We have two maples. They are basically saplings. The one we planted last year. It is still tied to a stick to keep it going in the way it should go. The other is in a pot waiting for some other trees to be felled to make room for it. It looks a little unhealthy probably because I let it get too dry this summer.

Neither one really has the characteristics of a "Favorite Tree."

"Maples...? I said dubiously. "Think about dogwoods, Todd." I encouraged. "They have such pretty flowers  in the Spring!" I said brightly. "And in the fall they turn nice and red."

He considered this.
I could see love growing in his eyes.

"I know which one!" he said suddenly, with a delightful burst of affection. "The one at the end of the lane! Come on!"

It's a quarter of a mile to the end of the lane. He had chosen roughly the farthest tree we own.

At least it wasn't a maple.
He burst out the door and headed up through the woods on Becky's pink bike.
"I don't want to get ticks." I called after him. "I'll take the lane."

We arrived at the end of the lane and surveyed his tree.

It was a nice tree.
It had lovely red berries on it already, but the leaves were still green. The leaves were kind of mottled, it seemed, the closer you got to them. I climbed up on the bank upon which it grew to select a few specimens. The red berries would be a nice touch on the poster. I was glad there were berries. Maples don't have berries. This was a good choice on his part. He watched me contentedly from astride his bike.

Something stung my foot. I looked down. I had stepped in fire ants. Ouch.

Ouchouchouch.

Off he took triumphantly on his bike. I followed at my own pace, bearing dogwood specimens and stinging feet. Or foot.

"I have to draw a picture of it." he said, back in the livingroom. The blank piece of poster-board lay on our living room floor, dominating the diminutive space.

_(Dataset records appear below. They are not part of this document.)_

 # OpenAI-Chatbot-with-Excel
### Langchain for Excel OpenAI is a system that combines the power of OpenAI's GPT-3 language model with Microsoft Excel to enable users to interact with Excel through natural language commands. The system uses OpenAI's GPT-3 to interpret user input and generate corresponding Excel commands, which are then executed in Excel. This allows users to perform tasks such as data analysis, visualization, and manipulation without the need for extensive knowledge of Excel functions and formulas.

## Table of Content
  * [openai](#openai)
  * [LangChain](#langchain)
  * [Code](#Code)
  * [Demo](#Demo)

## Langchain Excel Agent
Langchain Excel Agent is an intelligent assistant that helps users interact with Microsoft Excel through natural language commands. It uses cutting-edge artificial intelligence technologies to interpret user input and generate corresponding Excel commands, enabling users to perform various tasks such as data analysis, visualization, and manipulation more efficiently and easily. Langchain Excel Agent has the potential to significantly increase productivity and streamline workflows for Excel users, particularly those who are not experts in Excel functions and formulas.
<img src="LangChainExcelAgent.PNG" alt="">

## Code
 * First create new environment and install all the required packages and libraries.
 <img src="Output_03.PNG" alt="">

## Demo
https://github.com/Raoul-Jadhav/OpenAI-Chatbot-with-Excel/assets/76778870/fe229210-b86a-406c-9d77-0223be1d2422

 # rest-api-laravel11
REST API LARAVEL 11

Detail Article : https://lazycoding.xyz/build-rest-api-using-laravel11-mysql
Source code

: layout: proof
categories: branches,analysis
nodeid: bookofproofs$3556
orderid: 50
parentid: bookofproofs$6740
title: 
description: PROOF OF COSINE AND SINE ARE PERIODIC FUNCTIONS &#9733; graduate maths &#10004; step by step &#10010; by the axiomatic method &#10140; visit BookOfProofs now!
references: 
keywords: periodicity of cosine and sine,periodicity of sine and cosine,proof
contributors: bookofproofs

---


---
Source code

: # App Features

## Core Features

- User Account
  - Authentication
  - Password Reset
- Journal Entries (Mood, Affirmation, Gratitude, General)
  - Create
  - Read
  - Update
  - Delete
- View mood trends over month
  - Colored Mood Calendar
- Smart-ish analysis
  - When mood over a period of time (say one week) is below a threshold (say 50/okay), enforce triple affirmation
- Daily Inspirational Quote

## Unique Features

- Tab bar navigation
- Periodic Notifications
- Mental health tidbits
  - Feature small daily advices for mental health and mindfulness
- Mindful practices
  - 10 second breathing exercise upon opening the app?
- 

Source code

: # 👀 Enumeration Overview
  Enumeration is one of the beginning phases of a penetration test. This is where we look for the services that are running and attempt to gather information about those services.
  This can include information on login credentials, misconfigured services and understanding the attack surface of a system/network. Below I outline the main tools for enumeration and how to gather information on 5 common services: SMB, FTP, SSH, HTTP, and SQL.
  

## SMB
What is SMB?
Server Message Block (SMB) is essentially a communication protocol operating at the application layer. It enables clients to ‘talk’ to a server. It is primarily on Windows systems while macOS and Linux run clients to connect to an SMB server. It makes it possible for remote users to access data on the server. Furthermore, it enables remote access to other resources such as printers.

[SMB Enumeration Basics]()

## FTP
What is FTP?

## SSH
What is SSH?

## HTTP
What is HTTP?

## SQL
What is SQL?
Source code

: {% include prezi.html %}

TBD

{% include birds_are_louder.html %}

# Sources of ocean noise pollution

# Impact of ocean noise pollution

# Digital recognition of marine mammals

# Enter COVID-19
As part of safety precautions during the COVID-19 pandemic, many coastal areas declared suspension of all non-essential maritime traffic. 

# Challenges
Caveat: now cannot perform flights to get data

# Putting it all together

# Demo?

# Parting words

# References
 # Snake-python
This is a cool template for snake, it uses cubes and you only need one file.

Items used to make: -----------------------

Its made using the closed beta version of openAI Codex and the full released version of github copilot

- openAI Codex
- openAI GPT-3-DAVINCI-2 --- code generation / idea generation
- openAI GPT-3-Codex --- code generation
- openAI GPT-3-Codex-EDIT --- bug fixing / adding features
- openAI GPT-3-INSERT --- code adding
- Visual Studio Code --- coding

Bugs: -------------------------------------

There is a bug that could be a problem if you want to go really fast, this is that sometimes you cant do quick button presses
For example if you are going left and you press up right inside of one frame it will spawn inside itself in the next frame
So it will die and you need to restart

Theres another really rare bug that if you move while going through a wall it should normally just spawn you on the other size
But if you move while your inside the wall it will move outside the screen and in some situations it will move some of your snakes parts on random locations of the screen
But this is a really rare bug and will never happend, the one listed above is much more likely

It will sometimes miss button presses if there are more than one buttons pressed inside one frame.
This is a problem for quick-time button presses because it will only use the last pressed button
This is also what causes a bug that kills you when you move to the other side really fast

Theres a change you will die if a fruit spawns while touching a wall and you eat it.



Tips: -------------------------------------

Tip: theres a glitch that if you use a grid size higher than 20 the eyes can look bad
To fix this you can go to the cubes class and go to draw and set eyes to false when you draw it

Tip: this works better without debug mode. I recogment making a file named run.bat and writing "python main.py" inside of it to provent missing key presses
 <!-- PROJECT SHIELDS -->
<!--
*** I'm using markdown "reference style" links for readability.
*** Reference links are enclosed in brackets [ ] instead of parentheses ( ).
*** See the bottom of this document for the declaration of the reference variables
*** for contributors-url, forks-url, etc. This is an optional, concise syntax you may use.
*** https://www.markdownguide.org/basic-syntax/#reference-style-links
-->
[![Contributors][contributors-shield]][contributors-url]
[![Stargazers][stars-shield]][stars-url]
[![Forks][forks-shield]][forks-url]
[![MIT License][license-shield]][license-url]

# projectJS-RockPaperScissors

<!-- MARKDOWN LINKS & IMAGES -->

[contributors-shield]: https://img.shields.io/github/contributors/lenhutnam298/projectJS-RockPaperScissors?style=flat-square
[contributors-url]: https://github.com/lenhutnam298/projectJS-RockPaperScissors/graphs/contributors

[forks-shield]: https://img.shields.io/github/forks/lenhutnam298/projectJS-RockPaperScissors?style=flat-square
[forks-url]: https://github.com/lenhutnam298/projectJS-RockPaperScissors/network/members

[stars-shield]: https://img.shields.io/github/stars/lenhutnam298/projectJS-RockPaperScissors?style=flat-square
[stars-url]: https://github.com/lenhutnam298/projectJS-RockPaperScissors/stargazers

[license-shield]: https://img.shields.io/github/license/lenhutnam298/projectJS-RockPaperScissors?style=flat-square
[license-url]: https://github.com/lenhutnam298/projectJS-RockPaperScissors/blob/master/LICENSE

"Are you sure??" I said. His drawing skills are not notable.
"She SAID!" he said emphatically.
"I don't see it on the paper." I responded.
"Miss Karen SAID we have to draw a picture of it!"

"It says here you are to have PICTURES of all these things....not the real thing." I said uncertainly, reading over the list....leaves, twigs, cones, flowers. Oh well. We had actual twigs. They were going on there. They would add dimension.

I googled "dogwood". And clicked on "images for dogwood".

"Come here, Todd", I said. "Which pictures do you like? I pointed out some I thought would be nice.

He chose some pictures and we printed them off. Beautiful pictures. This was definitely the right tree for him to love. He had chosen well.

I loosely arranged the things we had so far on the poster-board.

I looked at his paper. "You are suppose to include the circumference of your tree," I said. "You'll have to measure it." Todd sagged. "I don't feel like going out to the end of the lane again." he moaned.

"Why don't you choose the dogwood at the edge of the yard?" said Becky, helpfully.

"Which one?" he asked dubiously.

"The one by the dog house!" she enthused. She liked this tree. She liked to climb it. He did too, actually.
Todd switched favorite trees and off they went with my sewing tape to measure it. 16 and a 1/2 inches.

I pondered whether it mattered that the twigs we had were no longer from his favorite tree.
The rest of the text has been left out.